Getting to userspace - and back !
Before now, SnowflakeOS ran entirely in kernel mode, or ring 0
. Now, the time has come for it to move on to better places, those of userland, also called ring 3
.
The transition to having processes roam free in ring 3
was mostly made in the series of commits from here to there, and I encourage readers[1] to check them out.
What’s a process, anyway?
Well, as of right now, a process is described by the following structure:
typedef struct _proc_t {
struct _proc_t* next;
uint32_t pid;
// Length of program memory in number of pages
uint32_t stack_len;
uint32_t code_len;
uintptr_t directory;
uintptr_t kernel_stack;
registers_t registers;
} process_t;
I’ll explain. A process consists of executable code, a stack, and an execution
context. And another stack for execution in the kernel, I’ll get back to it.

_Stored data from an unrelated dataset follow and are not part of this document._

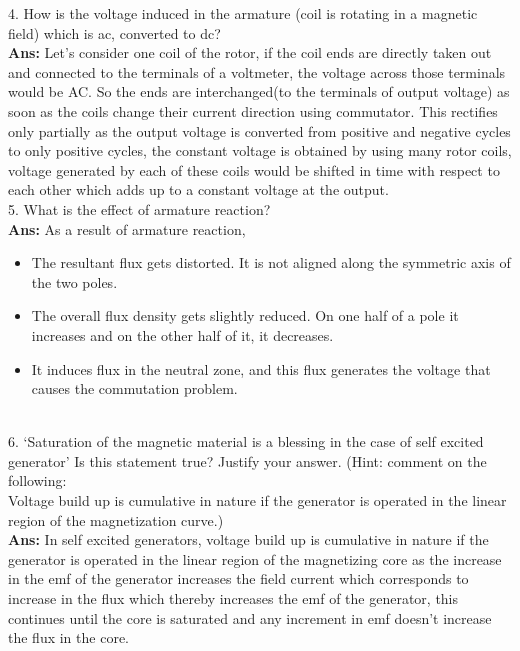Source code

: \documentclass[12pt]{article}
\begin{document}
    4. How is the voltage induced in the armature (coil is rotating in a magnetic field) which is ac, converted to dc?\vspace{0.1cm}\\
    \textbf{Ans:} Let's consider one coil of the rotor, if the coil ends are directly taken out and connected to the terminals of a voltmeter, the voltage across those terminals would be AC. So the ends are interchanged(to the terminals of output voltage) as soon as the coils change their current direction using commutator. This rectifies only partially as the output voltage is converted from positive and negative cycles to only positive cycles, the constant voltage is obtained by using many rotor coils, voltage generated by each of these coils would be shifted in time with respect to each other which adds up to a constant voltage at the output.
    \vspace{0.1cm}\\
    5. What is the effect of armature reaction?\vspace{0.1cm}\\
    \textbf{Ans:} As a result of armature reaction,
    \begin{itemize}
        \item The resultant flux gets distorted. It is not aligned along the symmetric axis of the two poles.
        \item The overall flux density gets slightly reduced. On one half of a pole it increases and on the other half of it, it decreases.
        \item It induces flux in the neutral zone, and this flux generates the voltage that causes the commutation problem.
    \end{itemize}
    \vspace{0.1cm}\\
    6. `Saturation of the magnetic material is a blessing in the case of self excited generator' Is this statement true? Justify your answer. (Hint: comment on the following:\\
     Voltage build up is cumulative in nature if the generator is operated in the linear region of the magnetization curve.)\vspace{0.1cm}\\
    \textbf{Ans:} In self excited generators, voltage build up is cumulative in nature if the generator is operated in the linear region of the magnetizing core as the increase in the emf of the generator increases the field current which corresponds to increase in the flux which thereby increases the emf of the generator, this continues until the core is saturated and any increment in emf doesn't increase the flux in the core.
    
\end{document}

The executable code along with the stack is stored in physical memory somewhere,
of course, but it needs to be mapped through paging to be accessible (if only to
write the code to the physical page!), so what we store is a page directory. It
maps addresses 0x00000000+
to the pages containing our code, and addresses
below our kernel to our stack pages. It also maps the kernel exactly as the
initial kernel page directory did; it’s a copy. Notice that once the code is
copied to physical memory, the page directory suffices to reference it; physical
memory never moves. We only keep track of the size occupied by the code and stack,
though I haven’t made these things dynamic yet, both are 4 MiB pages.
The execution context consists of basically one thing: the process’s registers, to
the surprise of no one who’s written assembly before. Indeed, registers do not
only include working registers like eax
et al, there’s also eip
storing the
address of the next instruction to be executed, esp
storing the stack pointer,
eflags
… The page directory can be considered context too, as it
may hold dynamically allocated memory (not yet implemented).
Let’s switch to it
With that said, starting a process in usermode is simply a matter of switching to
a correctly setup page directory, and pointing eip
and esp
to the right place!
And resuming an interrupted process is the same, but restoring registers beforehand.
[Edit: this was a pretty poor way of resuming a process, see the next post
for a better one]
The way to do these things is a bit convoluted though, as we need to iret
(aka
interrupt return) to our code, we can’t just jump to it, the reason being that we
need to change privilege level (from 0 to 3):
asm volatile (
"push $0x23\n" // user ds selector
"mov %0, %%eax\n"
"push %%eax\n" // %esp
"push $512\n" // %eflags with 9th bit set to allow calling interrupts
"push $0x1B\n" // user cs selector
"mov %1, %%eax\n"
"push %%eax\n" // %eip
"iret\n"
: /* read registers: none */
: "r" (esp_val), "r" (eip_val) /* inputs %0 and %1 stored anywhere */
: "%eax" /* registers clobbered by hand in there */
);
Getting control back
How do we get back to kernel mode execution once we’ve made the jump? The
answer is twofold: through syscalls and scheduling - interrupts in both cases.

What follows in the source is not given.